Roma Torpignattara: è ancora violenza

Si torna a parlare della sicurezza di Roma e, ancora una volta, si torna a parlare di un episodio di violenza accaduto a Torpignattara. Ci troviamo nella stessa zona di Roma in cui il 5 gennaio scorso furono uccisi Zhou Zheng e la sua bambina Joy, i due cinesi freddati da un solo colpo di pistola, dopo un disperato tentativo di rapina. Per fortuna ieri non ci sono stati morti, ma la violenza si è ripetuta. Vittime dell’episodio, questa volta, sono stati tre bengalesi che, all’alba di sabato sono stati fermati da un banda composta da due giovanissimi rumeni e da un ragazzo romano di 16 anni (arrestato poi ieri per tentato omicidio). I ragazzi volevano una sigaretta, ma uno dei Bengalesi si sarebbe rifiutato di dargliela. Il rifiuto si è tradotto in calci e pugni da parte dei giovani aggressori, che gli hanno portato via anche il portafogli.Successivamente gli stessi ragazzi avrebbero accoltellato, ferendone uno gravemente, due parenti bengalesi della vittima che si erano precipitati all’inseguimento dei rapinatori. Il sedicenne, autore dell’accoltellamento, in passato si sarebbe già reso responsabile di almeno un’altra aggressione simile.
Fatto sta che ieri pomeriggio a Torpignattara si è tenuto un raduno di protesta organizzato dalla Comunità bengalese di Roma: “Noi denunciamo la mancanza di sicurezza e di protezione”, recitava un comunicato dei cittadini del Bangladesh.
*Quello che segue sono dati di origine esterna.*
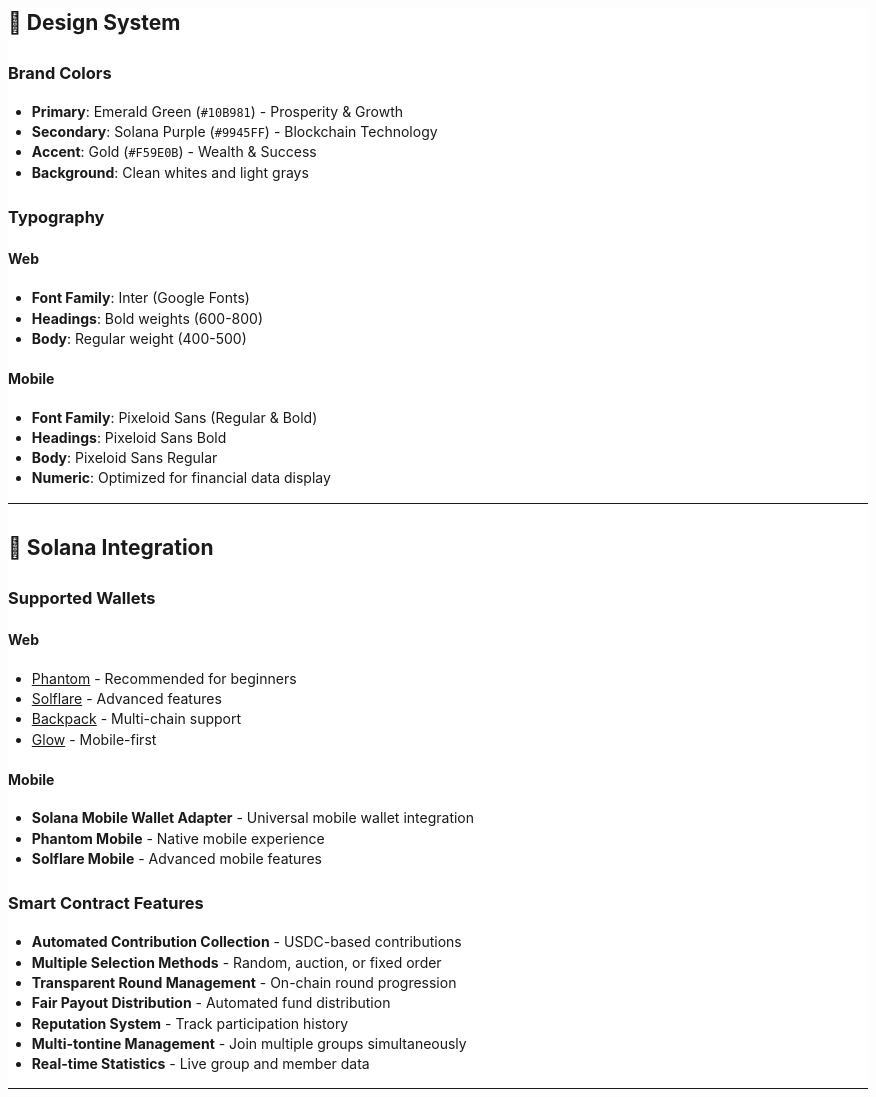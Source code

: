 
## 🎨 Design System

### Brand Colors

- **Primary**: Emerald Green (`#10B981`) - Prosperity & Growth
- **Secondary**: Solana Purple (`#9945FF`) - Blockchain Technology
- **Accent**: Gold (`#F59E0B`) - Wealth & Success
- **Background**: Clean whites and light grays

### Typography

#### Web

- **Font Family**: Inter (Google Fonts)
- **Headings**: Bold weights (600-800)
- **Body**: Regular weight (400-500)

#### Mobile

- **Font Family**: Pixeloid Sans (Regular & Bold)
- **Headings**: Pixeloid Sans Bold
- **Body**: Pixeloid Sans Regular
- **Numeric**: Optimized for financial data display

---

## 🔗 Solana Integration

### Supported Wallets

#### Web

- [Phantom](https://phantom.app/) - Recommended for beginners
- [Solflare](https://solflare.com/) - Advanced features
- [Backpack](https://backpack.app/) - Multi-chain support
- [Glow](https://glow.app/) - Mobile-first

#### Mobile

- **Solana Mobile Wallet Adapter** - Universal mobile wallet integration
- **Phantom Mobile** - Native mobile experience
- **Solflare Mobile** - Advanced mobile features

### Smart Contract Features

- **Automated Contribution Collection** - USDC-based contributions
- **Multiple Selection Methods** - Random, auction, or fixed order
- **Transparent Round Management** - On-chain round progression
- **Fair Payout Distribution** - Automated fund distribution
- **Reputation System** - Track participation history
- **Multi-tontine Management** - Join multiple groups simultaneously
- **Real-time Statistics** - Live group and member data

---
È la stessa denuncia che hanno fatto, non molti giorni fa, gli appartenenti alla comunità cinese di Roma.Secondo le ultime notizie, i carabinieri della compagnia Casilina che indagano sul caso, sembrano esckudere l’ipotesi di una guerra tra etnie ma piuttosto ritengono che a Tor Pignattara esistano bande sciolte di bulli composti da ragazzi di tutte le nazionalità dedite ad aggressioni gratuite ai danni non solo di bengalesi. Si cercano nel frattempo i due romeni che erano con il ragazzo arrestato ieri.